Toll-like receptors (TLRs) mediate host cell activation by various microbial components. TLR2, TLR3, TLR4, TLR7, TLR8, and TLR9 are the receptors that have been associated with virus-induced immune response. We have previously reported that all these TLRs, except TLR9, are expressed at mRNA levels in human monocyte-derived macrophages. Here we have studied TLR2, TLR3, TLR4, and TLR7/8 ligand-induced IFN-α, IFN-β, IL-28, and IL-29 expression in human macrophages.
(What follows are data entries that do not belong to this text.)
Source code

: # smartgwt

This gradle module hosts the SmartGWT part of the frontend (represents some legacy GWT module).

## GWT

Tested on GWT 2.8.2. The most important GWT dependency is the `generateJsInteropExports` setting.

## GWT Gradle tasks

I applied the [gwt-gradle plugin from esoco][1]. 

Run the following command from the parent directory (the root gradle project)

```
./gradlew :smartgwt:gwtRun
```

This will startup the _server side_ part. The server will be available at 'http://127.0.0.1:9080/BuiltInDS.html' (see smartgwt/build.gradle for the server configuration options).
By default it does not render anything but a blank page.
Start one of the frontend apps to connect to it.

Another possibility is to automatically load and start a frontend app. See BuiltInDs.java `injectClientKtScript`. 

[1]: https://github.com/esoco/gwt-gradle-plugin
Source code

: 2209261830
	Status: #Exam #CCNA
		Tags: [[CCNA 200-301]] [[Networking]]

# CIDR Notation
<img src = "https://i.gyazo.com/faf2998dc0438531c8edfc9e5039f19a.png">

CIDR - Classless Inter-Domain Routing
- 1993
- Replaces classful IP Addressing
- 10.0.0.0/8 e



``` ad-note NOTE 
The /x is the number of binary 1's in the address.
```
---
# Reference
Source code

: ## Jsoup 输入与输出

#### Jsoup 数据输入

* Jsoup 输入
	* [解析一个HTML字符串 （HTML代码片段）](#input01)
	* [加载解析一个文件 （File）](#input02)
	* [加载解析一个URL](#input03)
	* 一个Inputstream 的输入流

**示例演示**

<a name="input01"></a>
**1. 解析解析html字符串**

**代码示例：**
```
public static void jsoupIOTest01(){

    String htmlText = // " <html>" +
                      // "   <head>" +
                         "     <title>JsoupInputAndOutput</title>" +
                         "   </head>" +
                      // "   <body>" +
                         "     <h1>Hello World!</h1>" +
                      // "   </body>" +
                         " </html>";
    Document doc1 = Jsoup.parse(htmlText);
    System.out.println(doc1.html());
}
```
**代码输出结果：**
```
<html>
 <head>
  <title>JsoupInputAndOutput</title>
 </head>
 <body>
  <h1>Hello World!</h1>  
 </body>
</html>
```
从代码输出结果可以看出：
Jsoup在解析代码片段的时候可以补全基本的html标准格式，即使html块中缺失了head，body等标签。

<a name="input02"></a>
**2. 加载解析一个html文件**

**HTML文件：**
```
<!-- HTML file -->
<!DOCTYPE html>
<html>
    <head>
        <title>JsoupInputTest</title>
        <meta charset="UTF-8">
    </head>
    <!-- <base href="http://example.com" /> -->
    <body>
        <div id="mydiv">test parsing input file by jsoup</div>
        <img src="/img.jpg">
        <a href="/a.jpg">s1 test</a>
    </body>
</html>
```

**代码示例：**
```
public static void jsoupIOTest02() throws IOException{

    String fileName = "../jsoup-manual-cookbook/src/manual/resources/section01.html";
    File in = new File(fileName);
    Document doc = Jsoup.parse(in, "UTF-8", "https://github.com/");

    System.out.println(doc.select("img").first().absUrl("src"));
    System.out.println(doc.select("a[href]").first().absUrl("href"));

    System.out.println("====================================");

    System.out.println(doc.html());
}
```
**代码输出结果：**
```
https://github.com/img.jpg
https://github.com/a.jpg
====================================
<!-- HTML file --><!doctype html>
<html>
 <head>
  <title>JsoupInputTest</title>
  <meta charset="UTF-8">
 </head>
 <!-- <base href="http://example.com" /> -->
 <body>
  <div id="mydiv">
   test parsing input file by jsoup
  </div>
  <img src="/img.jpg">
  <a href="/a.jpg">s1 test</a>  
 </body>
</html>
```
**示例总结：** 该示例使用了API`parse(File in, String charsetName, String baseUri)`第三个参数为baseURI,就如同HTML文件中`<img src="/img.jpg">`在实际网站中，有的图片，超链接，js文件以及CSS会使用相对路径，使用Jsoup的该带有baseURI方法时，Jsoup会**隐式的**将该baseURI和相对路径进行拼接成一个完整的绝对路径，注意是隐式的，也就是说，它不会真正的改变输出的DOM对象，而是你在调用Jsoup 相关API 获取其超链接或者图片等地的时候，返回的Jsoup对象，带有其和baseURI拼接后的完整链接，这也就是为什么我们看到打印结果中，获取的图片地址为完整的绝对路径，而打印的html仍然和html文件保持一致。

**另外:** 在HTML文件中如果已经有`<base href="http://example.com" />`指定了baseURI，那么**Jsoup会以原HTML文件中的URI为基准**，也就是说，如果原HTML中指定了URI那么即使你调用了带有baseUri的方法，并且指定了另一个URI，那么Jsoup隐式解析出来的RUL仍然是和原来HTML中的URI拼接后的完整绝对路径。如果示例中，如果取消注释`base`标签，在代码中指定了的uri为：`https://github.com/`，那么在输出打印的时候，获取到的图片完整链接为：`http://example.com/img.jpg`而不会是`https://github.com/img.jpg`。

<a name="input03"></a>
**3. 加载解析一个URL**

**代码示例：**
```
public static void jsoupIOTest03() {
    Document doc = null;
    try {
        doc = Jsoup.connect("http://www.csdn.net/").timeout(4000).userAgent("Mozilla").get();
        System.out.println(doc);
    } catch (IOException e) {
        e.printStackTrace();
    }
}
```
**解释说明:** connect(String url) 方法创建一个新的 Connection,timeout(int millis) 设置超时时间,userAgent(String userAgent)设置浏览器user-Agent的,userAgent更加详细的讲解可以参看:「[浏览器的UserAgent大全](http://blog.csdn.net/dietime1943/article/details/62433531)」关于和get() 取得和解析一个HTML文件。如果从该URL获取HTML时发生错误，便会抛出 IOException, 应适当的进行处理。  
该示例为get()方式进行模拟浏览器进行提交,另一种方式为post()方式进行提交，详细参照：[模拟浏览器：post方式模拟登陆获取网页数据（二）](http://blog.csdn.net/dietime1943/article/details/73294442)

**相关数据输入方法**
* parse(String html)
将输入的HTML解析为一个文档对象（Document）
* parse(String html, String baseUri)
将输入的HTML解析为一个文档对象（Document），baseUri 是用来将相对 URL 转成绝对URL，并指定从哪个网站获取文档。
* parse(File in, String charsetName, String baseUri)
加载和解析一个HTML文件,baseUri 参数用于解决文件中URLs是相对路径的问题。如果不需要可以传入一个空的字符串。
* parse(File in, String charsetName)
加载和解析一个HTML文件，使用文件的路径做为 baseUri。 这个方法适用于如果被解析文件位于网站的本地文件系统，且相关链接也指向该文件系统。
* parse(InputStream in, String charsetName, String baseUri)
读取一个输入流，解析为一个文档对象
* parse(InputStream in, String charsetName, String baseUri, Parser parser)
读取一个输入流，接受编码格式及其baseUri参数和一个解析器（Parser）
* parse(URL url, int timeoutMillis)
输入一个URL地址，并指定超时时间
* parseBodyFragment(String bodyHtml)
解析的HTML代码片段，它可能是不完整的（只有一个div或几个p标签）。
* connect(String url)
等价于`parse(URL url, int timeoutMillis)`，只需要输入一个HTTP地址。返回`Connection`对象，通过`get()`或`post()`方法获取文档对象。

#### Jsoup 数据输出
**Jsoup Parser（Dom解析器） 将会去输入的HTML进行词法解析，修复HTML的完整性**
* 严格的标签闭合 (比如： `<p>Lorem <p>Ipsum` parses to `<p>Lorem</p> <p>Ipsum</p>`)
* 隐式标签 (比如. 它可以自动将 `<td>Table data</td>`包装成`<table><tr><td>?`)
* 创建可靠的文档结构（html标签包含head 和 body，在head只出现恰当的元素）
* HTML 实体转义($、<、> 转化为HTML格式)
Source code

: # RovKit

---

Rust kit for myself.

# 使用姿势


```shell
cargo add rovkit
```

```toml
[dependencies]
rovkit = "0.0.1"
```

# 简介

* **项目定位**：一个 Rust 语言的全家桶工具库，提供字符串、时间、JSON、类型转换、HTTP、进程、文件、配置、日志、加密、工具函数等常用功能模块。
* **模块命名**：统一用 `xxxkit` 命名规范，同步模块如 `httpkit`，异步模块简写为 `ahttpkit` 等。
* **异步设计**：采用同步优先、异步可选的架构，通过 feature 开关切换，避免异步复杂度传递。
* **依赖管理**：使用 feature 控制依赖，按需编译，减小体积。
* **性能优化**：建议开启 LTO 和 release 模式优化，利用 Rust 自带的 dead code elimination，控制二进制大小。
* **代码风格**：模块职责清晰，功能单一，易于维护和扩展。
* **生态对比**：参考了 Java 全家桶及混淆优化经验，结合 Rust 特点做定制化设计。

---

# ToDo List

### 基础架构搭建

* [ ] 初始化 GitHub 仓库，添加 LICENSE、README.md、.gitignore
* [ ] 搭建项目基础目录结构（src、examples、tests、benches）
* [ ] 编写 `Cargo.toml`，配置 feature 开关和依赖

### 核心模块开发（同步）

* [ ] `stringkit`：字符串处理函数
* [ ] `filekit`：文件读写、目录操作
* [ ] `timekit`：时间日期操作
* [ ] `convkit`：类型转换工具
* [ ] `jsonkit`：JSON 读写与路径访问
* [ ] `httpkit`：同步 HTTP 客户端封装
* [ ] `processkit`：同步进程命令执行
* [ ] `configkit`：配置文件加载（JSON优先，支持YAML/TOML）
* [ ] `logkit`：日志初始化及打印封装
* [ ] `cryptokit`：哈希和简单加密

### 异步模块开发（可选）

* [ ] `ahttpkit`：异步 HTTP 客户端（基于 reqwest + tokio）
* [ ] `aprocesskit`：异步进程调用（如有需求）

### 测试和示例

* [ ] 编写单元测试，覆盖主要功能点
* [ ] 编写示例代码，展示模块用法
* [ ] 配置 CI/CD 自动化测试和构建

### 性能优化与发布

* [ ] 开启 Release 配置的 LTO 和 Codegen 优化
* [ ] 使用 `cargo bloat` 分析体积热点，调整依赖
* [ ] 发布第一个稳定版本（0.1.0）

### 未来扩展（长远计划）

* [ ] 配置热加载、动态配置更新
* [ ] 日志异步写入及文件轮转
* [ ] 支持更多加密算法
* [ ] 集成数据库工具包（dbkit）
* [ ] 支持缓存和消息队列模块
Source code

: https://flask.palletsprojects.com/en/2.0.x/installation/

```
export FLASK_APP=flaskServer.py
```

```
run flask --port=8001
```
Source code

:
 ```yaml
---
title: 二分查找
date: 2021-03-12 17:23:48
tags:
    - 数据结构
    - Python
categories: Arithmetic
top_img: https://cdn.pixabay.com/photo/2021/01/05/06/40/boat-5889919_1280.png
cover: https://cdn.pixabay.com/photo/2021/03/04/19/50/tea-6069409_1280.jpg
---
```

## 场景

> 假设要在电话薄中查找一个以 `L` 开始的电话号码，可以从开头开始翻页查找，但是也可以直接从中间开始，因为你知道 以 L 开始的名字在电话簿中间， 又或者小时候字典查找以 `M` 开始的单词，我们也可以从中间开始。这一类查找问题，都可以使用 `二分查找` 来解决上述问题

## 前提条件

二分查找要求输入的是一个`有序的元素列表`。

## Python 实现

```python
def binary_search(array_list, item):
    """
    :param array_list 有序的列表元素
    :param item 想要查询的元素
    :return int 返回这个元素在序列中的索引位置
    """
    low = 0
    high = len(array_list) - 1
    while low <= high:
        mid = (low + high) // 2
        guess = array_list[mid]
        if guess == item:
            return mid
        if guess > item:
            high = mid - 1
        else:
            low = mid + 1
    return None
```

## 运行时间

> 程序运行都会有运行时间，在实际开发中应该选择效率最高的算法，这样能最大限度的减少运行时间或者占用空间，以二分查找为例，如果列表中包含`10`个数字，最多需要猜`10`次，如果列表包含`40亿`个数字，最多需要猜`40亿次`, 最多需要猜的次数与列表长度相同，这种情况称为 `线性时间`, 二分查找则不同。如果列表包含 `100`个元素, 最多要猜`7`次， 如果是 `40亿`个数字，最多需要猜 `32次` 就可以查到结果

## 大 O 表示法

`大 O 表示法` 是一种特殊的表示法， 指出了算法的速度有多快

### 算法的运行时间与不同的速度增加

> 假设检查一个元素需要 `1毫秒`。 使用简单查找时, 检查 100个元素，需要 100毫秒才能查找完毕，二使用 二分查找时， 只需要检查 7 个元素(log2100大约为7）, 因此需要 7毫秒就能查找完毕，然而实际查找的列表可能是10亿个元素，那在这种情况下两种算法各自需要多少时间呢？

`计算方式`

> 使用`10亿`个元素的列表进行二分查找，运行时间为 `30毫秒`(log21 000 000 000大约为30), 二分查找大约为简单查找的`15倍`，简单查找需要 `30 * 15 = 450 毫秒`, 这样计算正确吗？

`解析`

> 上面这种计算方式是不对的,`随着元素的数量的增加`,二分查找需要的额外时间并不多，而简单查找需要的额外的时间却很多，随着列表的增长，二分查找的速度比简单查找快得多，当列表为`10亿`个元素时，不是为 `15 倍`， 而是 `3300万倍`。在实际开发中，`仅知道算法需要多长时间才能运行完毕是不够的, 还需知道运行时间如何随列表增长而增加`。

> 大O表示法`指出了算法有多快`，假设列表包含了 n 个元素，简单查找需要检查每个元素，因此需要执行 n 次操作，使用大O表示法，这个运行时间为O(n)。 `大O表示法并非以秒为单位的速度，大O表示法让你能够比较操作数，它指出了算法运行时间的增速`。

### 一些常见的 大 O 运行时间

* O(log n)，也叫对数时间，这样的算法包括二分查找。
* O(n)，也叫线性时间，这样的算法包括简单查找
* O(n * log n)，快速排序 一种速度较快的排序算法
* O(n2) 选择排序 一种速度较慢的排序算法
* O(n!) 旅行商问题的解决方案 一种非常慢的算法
IFN-α pretreatment of macrophages was required for efficient TLR3 and TLR4 agonist-induced activation of IFN-α, IFN-β, IL-28, and IL-29 genes. TLR7/8 agonist weakly activated IFN-α, IFN-β, IL-28, and IL-29 genes, whereas TLR2 agonist was not able to activate these genes. IFN-α enhanced TLR responsiveness in macrophages by up-regulating the expression of TLR3, TLR4, and TLR7. IFN-α also enhanced the expression of TLR signaling molecules MyD88, TIR domain-containing adaptor inducing IFN-β, IκB kinase-ε, receptor interacting protein 1, and IFN regulatory factor 7. Furthermore, the activation of transcription factor IFN regulatory factor 3 by TLR3 and TLR4 agonists was dependent on IFN-α pretreatment. In conclusion, our results suggest that IFN-α sensitizes cells to microbial recognition by up-regulating the expression of several TLRs as well as adapter molecules and kinases involved in TLR signaling.